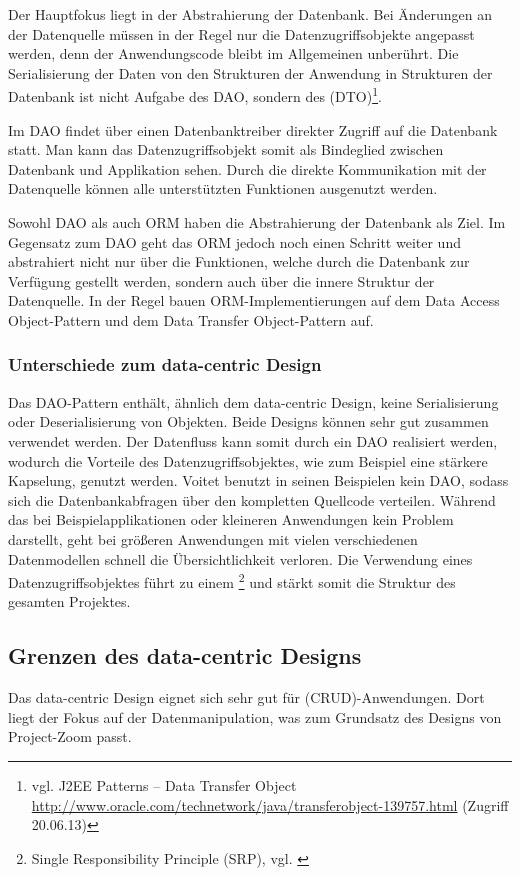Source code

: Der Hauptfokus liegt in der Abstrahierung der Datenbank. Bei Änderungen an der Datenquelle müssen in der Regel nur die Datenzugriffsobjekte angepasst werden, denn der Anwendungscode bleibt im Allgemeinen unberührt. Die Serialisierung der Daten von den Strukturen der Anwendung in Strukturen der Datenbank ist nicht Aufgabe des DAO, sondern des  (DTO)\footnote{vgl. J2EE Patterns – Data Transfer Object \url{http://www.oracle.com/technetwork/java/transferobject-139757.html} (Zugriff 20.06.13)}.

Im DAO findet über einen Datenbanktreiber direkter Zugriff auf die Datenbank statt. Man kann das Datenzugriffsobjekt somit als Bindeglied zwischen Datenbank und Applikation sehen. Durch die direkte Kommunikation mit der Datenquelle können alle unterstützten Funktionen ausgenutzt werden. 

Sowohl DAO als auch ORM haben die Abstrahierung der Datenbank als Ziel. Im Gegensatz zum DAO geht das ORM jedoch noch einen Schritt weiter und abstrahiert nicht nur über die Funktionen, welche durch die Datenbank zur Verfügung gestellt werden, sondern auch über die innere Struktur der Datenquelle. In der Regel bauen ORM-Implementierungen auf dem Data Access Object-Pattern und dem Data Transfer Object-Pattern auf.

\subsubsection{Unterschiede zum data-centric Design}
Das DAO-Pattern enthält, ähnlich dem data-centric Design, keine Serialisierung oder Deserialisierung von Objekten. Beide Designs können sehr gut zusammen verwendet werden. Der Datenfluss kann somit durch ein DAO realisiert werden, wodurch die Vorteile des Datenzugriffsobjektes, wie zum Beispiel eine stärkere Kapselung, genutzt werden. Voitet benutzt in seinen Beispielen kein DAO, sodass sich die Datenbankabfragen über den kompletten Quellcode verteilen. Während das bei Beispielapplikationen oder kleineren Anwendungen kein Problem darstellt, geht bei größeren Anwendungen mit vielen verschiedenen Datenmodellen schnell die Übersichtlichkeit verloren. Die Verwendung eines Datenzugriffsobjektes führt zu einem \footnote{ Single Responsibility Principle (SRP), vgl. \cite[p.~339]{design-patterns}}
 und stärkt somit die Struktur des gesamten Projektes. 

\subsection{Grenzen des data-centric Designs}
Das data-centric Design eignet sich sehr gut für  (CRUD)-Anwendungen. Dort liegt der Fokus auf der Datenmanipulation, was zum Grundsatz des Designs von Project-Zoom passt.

◆ ◆ ◆ ◆

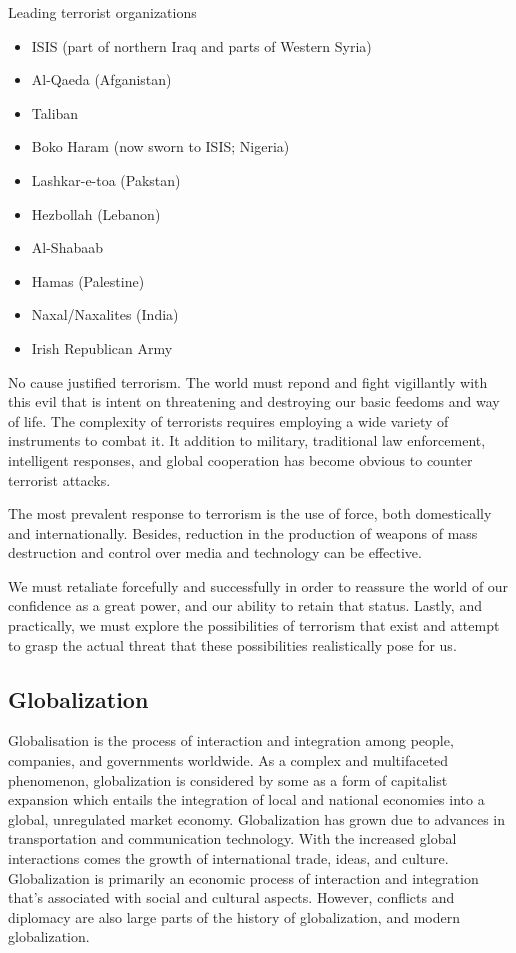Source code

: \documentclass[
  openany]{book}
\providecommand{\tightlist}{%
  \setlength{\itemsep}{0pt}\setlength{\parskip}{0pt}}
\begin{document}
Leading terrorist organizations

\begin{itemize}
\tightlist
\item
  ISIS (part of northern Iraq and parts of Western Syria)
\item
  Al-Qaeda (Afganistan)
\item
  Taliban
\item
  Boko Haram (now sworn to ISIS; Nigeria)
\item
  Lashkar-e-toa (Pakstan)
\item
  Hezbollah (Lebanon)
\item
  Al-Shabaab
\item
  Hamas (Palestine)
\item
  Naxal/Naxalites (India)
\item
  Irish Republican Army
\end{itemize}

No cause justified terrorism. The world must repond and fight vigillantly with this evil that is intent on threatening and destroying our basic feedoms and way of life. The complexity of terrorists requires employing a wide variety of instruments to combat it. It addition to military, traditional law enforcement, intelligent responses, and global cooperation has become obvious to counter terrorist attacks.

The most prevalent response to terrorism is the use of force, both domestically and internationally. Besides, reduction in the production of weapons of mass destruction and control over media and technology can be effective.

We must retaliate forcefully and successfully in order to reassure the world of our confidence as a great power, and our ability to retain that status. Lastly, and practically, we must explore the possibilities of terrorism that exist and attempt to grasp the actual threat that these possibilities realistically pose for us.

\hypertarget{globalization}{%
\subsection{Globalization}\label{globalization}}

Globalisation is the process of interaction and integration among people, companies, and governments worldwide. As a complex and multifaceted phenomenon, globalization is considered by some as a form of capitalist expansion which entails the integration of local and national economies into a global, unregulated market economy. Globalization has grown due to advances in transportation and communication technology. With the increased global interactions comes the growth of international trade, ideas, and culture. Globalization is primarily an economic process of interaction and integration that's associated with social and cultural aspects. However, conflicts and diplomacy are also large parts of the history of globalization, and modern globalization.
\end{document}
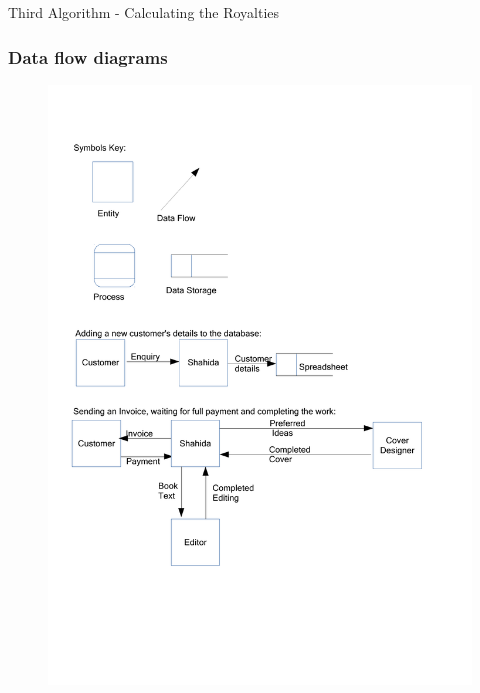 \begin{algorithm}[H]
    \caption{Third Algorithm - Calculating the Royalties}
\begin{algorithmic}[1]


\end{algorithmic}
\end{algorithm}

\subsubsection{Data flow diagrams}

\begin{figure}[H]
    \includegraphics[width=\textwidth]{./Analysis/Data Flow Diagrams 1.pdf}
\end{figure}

◆ ◆ ◆ ◆

Aim of the task - Set down, exactly as they stand above, the lines starting with the line with "und stärkt somit" and going on through the line with "Das data-centric Design", and no others.

Finished exercise -
 und stärkt somit die Struktur des gesamten Projektes. 

\subsection{Grenzen des data-centric Designs}
Das data-centric Design eignet sich sehr gut für  (CRUD)-Anwendungen. Dort liegt der Fokus auf der Datenmanipulation, was zum Grundsatz des Designs von Project-Zoom passt.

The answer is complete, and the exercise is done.